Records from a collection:
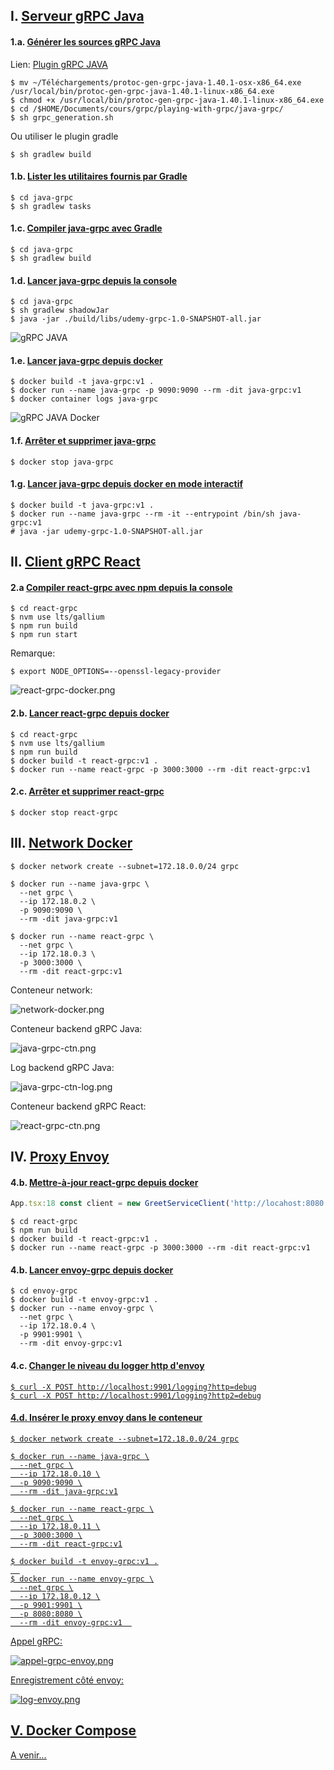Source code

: ## I. <u>Serveur gRPC Java</u>

#### 1.a. <u>Générer les sources gRPC Java</u>

Lien: [Plugin gRPC JAVA](https://repo1.maven.org/maven2/io/grpc/protoc-gen-grpc-java/1.40.1/)

```shell
$ mv ~/Téléchargements/protoc-gen-grpc-java-1.40.1-osx-x86_64.exe /usr/local/bin/protoc-gen-grpc-java-1.40.1-linux-x86_64.exe
$ chmod +x /usr/local/bin/protoc-gen-grpc-java-1.40.1-linux-x86_64.exe
$ cd /$HOME/Documents/cours/grpc/playing-with-grpc/java-grpc/
$ sh grpc_generation.sh
```
Ou utiliser le plugin gradle

```shell
$ sh gradlew build
```

#### 1.b. <u>Lister les utilitaires fournis par Gradle</u>

```shell
$ cd java-grpc
$ sh gradlew tasks 
```
#### 1.c. <u>Compiler java-grpc avec Gradle</u>

```shell
$ cd java-grpc
$ sh gradlew build 
```

#### 1.d. <u>Lancer java-grpc depuis la console</u>

```shell
$ cd java-grpc
$ sh gradlew shadowJar
$ java -jar ./build/libs/udemy-grpc-1.0-SNAPSHOT-all.jar
```

![gRPC JAVA](images/gradle-grpc.png)

#### 1.e. <u>Lancer java-grpc depuis docker</u>

```shell
$ docker build -t java-grpc:v1 .
$ docker run --name java-grpc -p 9090:9090 --rm -dit java-grpc:v1
$ docker container logs java-grpc
```

![gRPC JAVA Docker](images/grpc-java-docker.png)

#### 1.f. <u>Arrêter et supprimer java-grpc</u>

```shell
$ docker stop java-grpc
```

#### 1.g. <u>Lancer java-grpc depuis docker en mode interactif</u>

```shell
$ docker build -t java-grpc:v1 .
$ docker run --name java-grpc --rm -it --entrypoint /bin/sh java-grpc:v1
# java -jar udemy-grpc-1.0-SNAPSHOT-all.jar
```

## II. <u>Client gRPC React</u>

#### 2.a <u>Compiler react-grpc avec npm depuis la console</u>

```shell
$ cd react-grpc
$ nvm use lts/gallium
$ npm run build
$ npm run start
```

Remarque:

```shell
$ export NODE_OPTIONS=--openssl-legacy-provider
```

![react-grpc-docker.png](images/react-grpc-docker.png)

#### 2.b. <u>Lancer react-grpc depuis docker</u>

```shell
$ cd react-grpc
$ nvm use lts/gallium
$ npm run build
$ docker build -t react-grpc:v1 .
$ docker run --name react-grpc -p 3000:3000 --rm -dit react-grpc:v1
```

#### 2.c. <u>Arrêter et supprimer react-grpc</u>

```shell
$ docker stop react-grpc
```

## III. <u>Network Docker</u>

```shell
$ docker network create --subnet=172.18.0.0/24 grpc

$ docker run --name java-grpc \
  --net grpc \
  --ip 172.18.0.2 \
  -p 9090:9090 \
  --rm -dit java-grpc:v1

$ docker run --name react-grpc \
  --net grpc \
  --ip 172.18.0.3 \
  -p 3000:3000 \
  --rm -dit react-grpc:v1
```

Conteneur network:

![network-docker.png](images%2Fnetwork-docker.png)

Conteneur backend gRPC Java:

![java-grpc-ctn.png](images%2Fjava-grpc-ctn.png)

Log backend gRPC Java:

![java-grpc-ctn-log.png](images%2Fjava-grpc-ctn-log.png)

Conteneur backend gRPC React:

![react-grpc-ctn.png](images%2Freact-grpc-ctn.png)

## IV. <u>Proxy Envoy</u>

#### 4.b. <u>Mettre-à-jour react-grpc depuis docker</u>

```typescript
App.tsx:18 const client = new GreetServiceClient('http://locahost:8080')
```

```shell
$ cd react-grpc
$ npm run build
$ docker build -t react-grpc:v1 .
$ docker run --name react-grpc -p 3000:3000 --rm -dit react-grpc:v1
```

#### 4.b. <u>Lancer envoy-grpc depuis docker</u>

```shell
$ cd envoy-grpc
$ docker build -t envoy-grpc:v1 .
$ docker run --name envoy-grpc \
  --net grpc \
  --ip 172.18.0.4 \
  -p 9901:9901 \
  --rm -dit envoy-grpc:v1
```

#### 4.c. <u>Changer le niveau du logger http d'envoy<u>

```shell
$ curl -X POST http://localhost:9901/logging?http=debug
$ curl -X POST http://localhost:9901/logging?http2=debug
```
#### 4.d. <u>Insérer le proxy envoy dans le conteneur<u>

```shell
$ docker network create --subnet=172.18.0.0/24 grpc

$ docker run --name java-grpc \
  --net grpc \
  --ip 172.18.0.10 \
  -p 9090:9090 \
  --rm -dit java-grpc:v1

$ docker run --name react-grpc \
  --net grpc \
  --ip 172.18.0.11 \
  -p 3000:3000 \
  --rm -dit react-grpc:v1

$ docker build -t envoy-grpc:v1 .
  
$ docker run --name envoy-grpc \
  --net grpc \
  --ip 172.18.0.12 \
  -p 9901:9901 \
  -p 8080:8080 \
  --rm -dit envoy-grpc:v1  
```

Appel gRPC:

![appel-grpc-envoy.png](images%2Fappel-grpc-envoy.png)

Enregistrement côté envoy:

![log-envoy.png](images%2Flog-envoy.png)

## V. <u>Docker Compose</u>

A venir...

#### INSTRUCTIONS TO FOLLOW
For each entry, copy the text exactly and leave out any image it carries.

#### FINAL ANSWER
Source code

: ## I. <u>Serveur gRPC Java</u>

#### 1.a. <u>Générer les sources gRPC Java</u>

Lien: [Plugin gRPC JAVA](https://repo1.maven.org/maven2/io/grpc/protoc-gen-grpc-java/1.40.1/)

```shell
$ mv ~/Téléchargements/protoc-gen-grpc-java-1.40.1-osx-x86_64.exe /usr/local/bin/protoc-gen-grpc-java-1.40.1-linux-x86_64.exe
$ chmod +x /usr/local/bin/protoc-gen-grpc-java-1.40.1-linux-x86_64.exe
$ cd /$HOME/Documents/cours/grpc/playing-with-grpc/java-grpc/
$ sh grpc_generation.sh
```
Ou utiliser le plugin gradle

```shell
$ sh gradlew build
```

#### 1.b. <u>Lister les utilitaires fournis par Gradle</u>

```shell
$ cd java-grpc
$ sh gradlew tasks 
```
#### 1.c. <u>Compiler java-grpc avec Gradle</u>

```shell
$ cd java-grpc
$ sh gradlew build 
```

#### 1.d. <u>Lancer java-grpc depuis la console</u>

```shell
$ cd java-grpc
$ sh gradlew shadowJar
$ java -jar ./build/libs/udemy-grpc-1.0-SNAPSHOT-all.jar
```

![gRPC JAVA](images/gradle-grpc.png)

#### 1.e. <u>Lancer java-grpc depuis docker</u>

```shell
$ docker build -t java-grpc:v1 .
$ docker run --name java-grpc -p 9090:9090 --rm -dit java-grpc:v1
$ docker container logs java-grpc
```

![gRPC JAVA Docker](images/grpc-java-docker.png)

#### 1.f. <u>Arrêter et supprimer java-grpc</u>

```shell
$ docker stop java-grpc
```

#### 1.g. <u>Lancer java-grpc depuis docker en mode interactif</u>

```shell
$ docker build -t java-grpc:v1 .
$ docker run --name java-grpc --rm -it --entrypoint /bin/sh java-grpc:v1
# java -jar udemy-grpc-1.0-SNAPSHOT-all.jar
```

## II. <u>Client gRPC React</u>

#### 2.a <u>Compiler react-grpc avec npm depuis la console</u>

```shell
$ cd react-grpc
$ nvm use lts/gallium
$ npm run build
$ npm run start
```

Remarque:

```shell
$ export NODE_OPTIONS=--openssl-legacy-provider
```

![react-grpc-docker.png](images/react-grpc-docker.png)

#### 2.b. <u>Lancer react-grpc depuis docker</u>

```shell
$ cd react-grpc
$ nvm use lts/gallium
$ npm run build
$ docker build -t react-grpc:v1 .
$ docker run --name react-grpc -p 3000:3000 --rm -dit react-grpc:v1
```

#### 2.c. <u>Arrêter et supprimer react-grpc</u>

```shell
$ docker stop react-grpc
```

## III. <u>Network Docker</u>

```shell
$ docker network create --subnet=172.18.0.0/24 grpc

$ docker run --name java-grpc \
  --net grpc \
  --ip 172.18.0.2 \
  -p 9090:9090 \
  --rm -dit java-grpc:v1

$ docker run --name react-grpc \
  --net grpc \
  --ip 172.18.0.3 \
  -p 3000:3000 \
  --rm -dit react-grpc:v1
```

Conteneur network:

![network-docker.png](images%2Fnetwork-docker.png)

Conteneur backend gRPC Java:

![java-grpc-ctn.png](images%2Fjava-grpc-ctn.png)

Log backend gRPC Java:

![java-grpc-ctn-log.png](images%2Fjava-grpc-ctn-log.png)

Conteneur backend gRPC React:

![react-grpc-ctn.png](images%2Freact-grpc-ctn.png)

## IV. <u>Proxy Envoy</u>

#### 4.b. <u>Mettre-à-jour react-grpc depuis docker</u>

```typescript
App.tsx:18 const client = new GreetServiceClient('http://locahost:8080')
```

```shell
$ cd react-grpc
$ npm run build
$ docker build -t react-grpc:v1 .
$ docker run --name react-grpc -p 3000:3000 --rm -dit react-grpc:v1
```

#### 4.b. <u>Lancer envoy-grpc depuis docker</u>

```shell
$ cd envoy-grpc
$ docker build -t envoy-grpc:v1 .
$ docker run --name envoy-grpc \
  --net grpc \
  --ip 172.18.0.4 \
  -p 9901:9901 \
  --rm -dit envoy-grpc:v1
```

#### 4.c. <u>Changer le niveau du logger http d'envoy<u>

```shell
$ curl -X POST http://localhost:9901/logging?http=debug
$ curl -X POST http://localhost:9901/logging?http2=debug
```
#### 4.d. <u>Insérer le proxy envoy dans le conteneur<u>

```shell
$ docker network create --subnet=172.18.0.0/24 grpc

$ docker run --name java-grpc \
  --net grpc \
  --ip 172.18.0.10 \
  -p 9090:9090 \
  --rm -dit java-grpc:v1

$ docker run --name react-grpc \
  --net grpc \
  --ip 172.18.0.11 \
  -p 3000:3000 \
  --rm -dit react-grpc:v1

$ docker build -t envoy-grpc:v1 .
  
$ docker run --name envoy-grpc \
  --net grpc \
  --ip 172.18.0.12 \
  -p 9901:9901 \
  -p 8080:8080 \
  --rm -dit envoy-grpc:v1  
```

Appel gRPC:

![appel-grpc-envoy.png](images%2Fappel-grpc-envoy.png)

Enregistrement côté envoy:

![log-envoy.png](images%2Flog-envoy.png)

## V. <u>Docker Compose</u>

A venir...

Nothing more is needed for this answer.